The main goal of International Law is regulating interactions between international subjects and going so
maintaining a situation of peace, creating a legal framework that works as a “shock absorber” of potential
conflicts.
The first example is in Qadesh, the 13th century before Christ, between Egyptians and Hittites.
In Europe, we mark the beginning of international relations in 1648 with the peace of Westphalia, in which
many new states gained sovereignty and independence.
Jean Bodin in the 16th century was the first to theorize the concept of sovereignty, but he thought it about
individuals. Then it was re-elaborated and shifted to countries: only God is superior to the State. Also,
Thomas Hobbes gave contributions to the concept of sovereignty.
States’ CONSENT is the basis of International Law. There is no DUTY, everything is consensual.
Positivism said: “The true law is the positive law, the law created by men”.
Postal unions and telegraph unions, brought by the Industrial Revolution, helped spreading this idea.

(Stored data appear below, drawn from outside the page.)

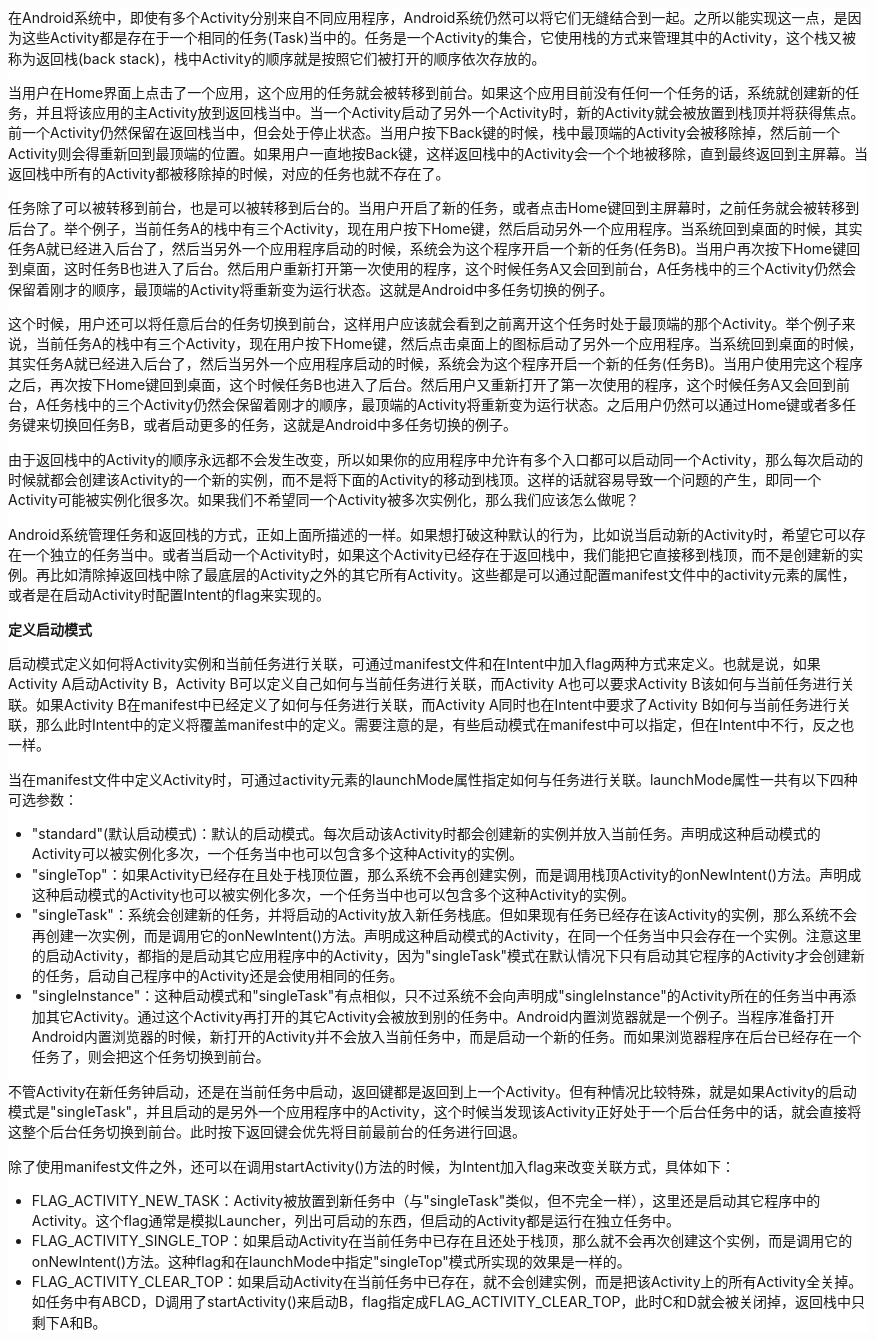 在Android系统中，即使有多个Activity分别来自不同应用程序，Android系统仍然可以将它们无缝结合到一起。之所以能实现这一点，是因为这些Activity都是存在于一个相同的任务(Task)当中的。任务是一个Activity的集合，它使用栈的方式来管理其中的Activity，这个栈又被称为返回栈(back stack)，栈中Activity的顺序就是按照它们被打开的顺序依次存放的。

当用户在Home界面上点击了一个应用，这个应用的任务就会被转移到前台。如果这个应用目前没有任何一个任务的话，系统就创建新的任务，并且将该应用的主Activity放到返回栈当中。当一个Activity启动了另外一个Activity时，新的Activity就会被放置到栈顶并将获得焦点。前一个Activity仍然保留在返回栈当中，但会处于停止状态。当用户按下Back键的时候，栈中最顶端的Activity会被移除掉，然后前一个Activity则会得重新回到最顶端的位置。如果用户一直地按Back键，这样返回栈中的Activity会一个个地被移除，直到最终返回到主屏幕。当返回栈中所有的Activity都被移除掉的时候，对应的任务也就不存在了。

任务除了可以被转移到前台，也是可以被转移到后台的。当用户开启了新的任务，或者点击Home键回到主屏幕时，之前任务就会被转移到后台了。举个例子，当前任务A的栈中有三个Activity，现在用户按下Home键，然后启动另外一个应用程序。当系统回到桌面的时候，其实任务A就已经进入后台了，然后当另外一个应用程序启动的时候，系统会为这个程序开启一个新的任务(任务B)。当用户再次按下Home键回到桌面，这时任务B也进入了后台。然后用户重新打开第一次使用的程序，这个时候任务A又会回到前台，A任务栈中的三个Activity仍然会保留着刚才的顺序，最顶端的Activity将重新变为运行状态。这就是Android中多任务切换的例子。

这个时候，用户还可以将任意后台的任务切换到前台，这样用户应该就会看到之前离开这个任务时处于最顶端的那个Activity。举个例子来说，当前任务A的栈中有三个Activity，现在用户按下Home键，然后点击桌面上的图标启动了另外一个应用程序。当系统回到桌面的时候，其实任务A就已经进入后台了，然后当另外一个应用程序启动的时候，系统会为这个程序开启一个新的任务(任务B)。当用户使用完这个程序之后，再次按下Home键回到桌面，这个时候任务B也进入了后台。然后用户又重新打开了第一次使用的程序，这个时候任务A又会回到前台，A任务栈中的三个Activity仍然会保留着刚才的顺序，最顶端的Activity将重新变为运行状态。之后用户仍然可以通过Home键或者多任务键来切换回任务B，或者启动更多的任务，这就是Android中多任务切换的例子。

由于返回栈中的Activity的顺序永远都不会发生改变，所以如果你的应用程序中允许有多个入口都可以启动同一个Activity，那么每次启动的时候就都会创建该Activity的一个新的实例，而不是将下面的Activity的移动到栈顶。这样的话就容易导致一个问题的产生，即同一个Activity可能被实例化很多次。如果我们不希望同一个Activity被多次实例化，那么我们应该怎么做呢？

Android系统管理任务和返回栈的方式，正如上面所描述的一样。如果想打破这种默认的行为，比如说当启动新的Activity时，希望它可以存在一个独立的任务当中。或者当启动一个Activity时，如果这个Activity已经存在于返回栈中，我们能把它直接移到栈顶，而不是创建新的实例。再比如清除掉返回栈中除了最底层的Activity之外的其它所有Activity。这些都是可以通过配置manifest文件中的activity元素的属性，或者是在启动Activity时配置Intent的flag来实现的。

**定义启动模式**

启动模式定义如何将Activity实例和当前任务进行关联，可通过manifest文件和在Intent中加入flag两种方式来定义。也就是说，如果Activity A启动Activity B，Activity B可以定义自己如何与当前任务进行关联，而Activity A也可以要求Activity B该如何与当前任务进行关联。如果Activity B在manifest中已经定义了如何与任务进行关联，而Activity A同时也在Intent中要求了Activity B如何与当前任务进行关联，那么此时Intent中的定义将覆盖manifest中的定义。需要注意的是，有些启动模式在manifest中可以指定，但在Intent中不行，反之也一样。

当在manifest文件中定义Activity时，可通过activity元素的launchMode属性指定如何与任务进行关联。launchMode属性一共有以下四种可选参数：

- "standard"(默认启动模式)：默认的启动模式。每次启动该Activity时都会创建新的实例并放入当前任务。声明成这种启动模式的Activity可以被实例化多次，一个任务当中也可以包含多个这种Activity的实例。
- "singleTop"：如果Activity已经存在且处于栈顶位置，那么系统不会再创建实例，而是调用栈顶Activity的onNewIntent()方法。声明成这种启动模式的Activity也可以被实例化多次，一个任务当中也可以包含多个这种Activity的实例。
- "singleTask"：系统会创建新的任务，并将启动的Activity放入新任务栈底。但如果现有任务已经存在该Activity的实例，那么系统不会再创建一次实例，而是调用它的onNewIntent()方法。声明成这种启动模式的Activity，在同一个任务当中只会存在一个实例。注意这里的启动Activity，都指的是启动其它应用程序中的Activity，因为"singleTask"模式在默认情况下只有启动其它程序的Activity才会创建新的任务，启动自己程序中的Activity还是会使用相同的任务。
- "singleInstance"：这种启动模式和"singleTask"有点相似，只不过系统不会向声明成"singleInstance"的Activity所在的任务当中再添加其它Activity。通过这个Activity再打开的其它Activity会被放到别的任务中。Android内置浏览器就是一个例子。当程序准备打开Android内置浏览器的时候，新打开的Activity并不会放入当前任务中，而是启动一个新的任务。而如果浏览器程序在后台已经存在一个任务了，则会把这个任务切换到前台。

不管Activity在新任务钟启动，还是在当前任务中启动，返回键都是返回到上一个Activity。但有种情况比较特殊，就是如果Activity的启动模式是"singleTask"，并且启动的是另外一个应用程序中的Activity，这个时候当发现该Activity正好处于一个后台任务中的话，就会直接将这整个后台任务切换到前台。此时按下返回键会优先将目前最前台的任务进行回退。

除了使用manifest文件之外，还可以在调用startActivity()方法的时候，为Intent加入flag来改变关联方式，具体如下：

- FLAG_ACTIVITY_NEW_TASK：Activity被放置到新任务中（与"singleTask"类似，但不完全一样），这里还是启动其它程序中的Activity。这个flag通常是模拟Launcher，列出可启动的东西，但启动的Activity都是运行在独立任务中。
- FLAG_ACTIVITY_SINGLE_TOP：如果启动Activity在当前任务中已存在且还处于栈顶，那么就不会再次创建这个实例，而是调用它的onNewIntent()方法。这种flag和在launchMode中指定"singleTop"模式所实现的效果是一样的。
- FLAG_ACTIVITY_CLEAR_TOP：如果启动Activity在当前任务中已存在，就不会创建实例，而是把该Activity上的所有Activity全关掉。如任务中有ABCD，D调用了startActivity()来启动B，flag指定成FLAG_ACTIVITY_CLEAR_TOP，此时C和D就会被关闭掉，返回栈中只剩下A和B。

NEW ORGANIZATIONS: by becoming part of new organizations countries, by consent, for the first time
decided to lose their sovereignty.
1919, League of Nations: WWI is finished, States want peace. Following Woodrow Wilson’s idea. It fails as
the US and Russia do not participate in the league)
1928, Treaty of Paris (Briand-Kellogg): 15 states sign an international treaty (for the first time), renouncing
to war as a mean of resolution of conflicts
1945, ICJ (International Court of Justice): it has no compulsory power, but from now on is a very relevant
player on the international scene.
1945, the foundation of the UN (15 countries in the Security Council, 5 of which permanently FUGRC, and
a General Assembly)
The second half of the 20th century: end of colonialism
End of 80/the '90s: the creation of regional international organizations, empowerment of non-state actors,
development of the concern for human rights, consolidation of Western-driven liberal values
INTERNATIONAL LEGAL SYSTEM: Montesquieu theorized the separation of powers. There is a judiciary
branch, an executive branch (the government) and a legislative branch (Parliaments)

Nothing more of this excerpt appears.